> **Task**:
Please print every line from the one containing "QuESH Consultants (Pte)" through the last line of the records below, exactly as written and nothing more.

> **Source data**:
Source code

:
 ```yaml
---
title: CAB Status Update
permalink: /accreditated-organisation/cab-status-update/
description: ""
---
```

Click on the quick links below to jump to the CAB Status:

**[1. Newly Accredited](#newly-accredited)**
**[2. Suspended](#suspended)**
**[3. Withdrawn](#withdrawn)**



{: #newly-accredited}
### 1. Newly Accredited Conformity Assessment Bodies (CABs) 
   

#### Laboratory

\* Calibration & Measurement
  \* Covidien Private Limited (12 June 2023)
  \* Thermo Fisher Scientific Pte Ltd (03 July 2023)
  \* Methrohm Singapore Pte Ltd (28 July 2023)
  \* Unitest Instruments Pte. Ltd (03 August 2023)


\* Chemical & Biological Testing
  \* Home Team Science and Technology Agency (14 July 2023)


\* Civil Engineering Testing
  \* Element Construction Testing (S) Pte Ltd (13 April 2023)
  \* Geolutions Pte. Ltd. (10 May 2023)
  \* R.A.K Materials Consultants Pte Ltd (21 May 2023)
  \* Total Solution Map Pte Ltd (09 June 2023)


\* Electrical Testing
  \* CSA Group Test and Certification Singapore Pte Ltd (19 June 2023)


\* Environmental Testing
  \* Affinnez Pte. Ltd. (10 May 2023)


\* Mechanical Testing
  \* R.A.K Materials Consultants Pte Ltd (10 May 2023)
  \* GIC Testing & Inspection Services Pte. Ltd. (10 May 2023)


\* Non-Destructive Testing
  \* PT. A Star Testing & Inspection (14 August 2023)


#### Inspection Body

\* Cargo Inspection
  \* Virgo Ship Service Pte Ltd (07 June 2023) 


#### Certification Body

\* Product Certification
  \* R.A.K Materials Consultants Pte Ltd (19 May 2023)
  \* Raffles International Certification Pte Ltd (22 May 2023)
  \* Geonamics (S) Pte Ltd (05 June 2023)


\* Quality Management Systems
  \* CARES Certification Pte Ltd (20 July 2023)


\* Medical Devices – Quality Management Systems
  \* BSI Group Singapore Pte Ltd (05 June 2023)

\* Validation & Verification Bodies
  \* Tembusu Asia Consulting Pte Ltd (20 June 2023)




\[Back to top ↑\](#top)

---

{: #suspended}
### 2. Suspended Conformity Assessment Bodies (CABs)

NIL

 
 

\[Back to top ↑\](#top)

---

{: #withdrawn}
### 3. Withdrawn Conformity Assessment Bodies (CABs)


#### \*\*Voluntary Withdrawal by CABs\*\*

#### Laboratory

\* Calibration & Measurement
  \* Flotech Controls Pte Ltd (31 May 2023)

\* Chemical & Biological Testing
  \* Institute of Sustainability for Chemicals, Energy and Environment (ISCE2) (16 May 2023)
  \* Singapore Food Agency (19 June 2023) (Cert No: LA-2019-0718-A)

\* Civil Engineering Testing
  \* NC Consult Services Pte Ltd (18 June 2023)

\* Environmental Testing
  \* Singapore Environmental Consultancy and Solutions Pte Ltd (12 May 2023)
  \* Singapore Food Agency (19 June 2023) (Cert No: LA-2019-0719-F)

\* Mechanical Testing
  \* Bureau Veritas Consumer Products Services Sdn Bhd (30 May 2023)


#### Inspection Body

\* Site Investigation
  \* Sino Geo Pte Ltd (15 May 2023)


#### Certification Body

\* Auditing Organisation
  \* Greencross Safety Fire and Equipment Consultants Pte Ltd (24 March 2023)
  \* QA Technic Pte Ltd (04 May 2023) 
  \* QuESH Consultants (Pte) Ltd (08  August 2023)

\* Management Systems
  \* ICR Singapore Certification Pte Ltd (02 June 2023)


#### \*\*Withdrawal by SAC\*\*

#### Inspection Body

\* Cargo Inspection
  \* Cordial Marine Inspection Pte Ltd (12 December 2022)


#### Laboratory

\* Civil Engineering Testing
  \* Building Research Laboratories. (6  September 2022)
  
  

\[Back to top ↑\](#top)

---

> **Answer section**:
  \* QuESH Consultants (Pte) Ltd (08  August 2023)

\* Management Systems
  \* ICR Singapore Certification Pte Ltd (02 June 2023)


#### \*\*Withdrawal by SAC\*\*

#### Inspection Body

\* Cargo Inspection
  \* Cordial Marine Inspection Pte Ltd (12 December 2022)


#### Laboratory

\* Civil Engineering Testing
  \* Building Research Laboratories. (6  September 2022)
  
  

\[Back to top ↑\](#top)

---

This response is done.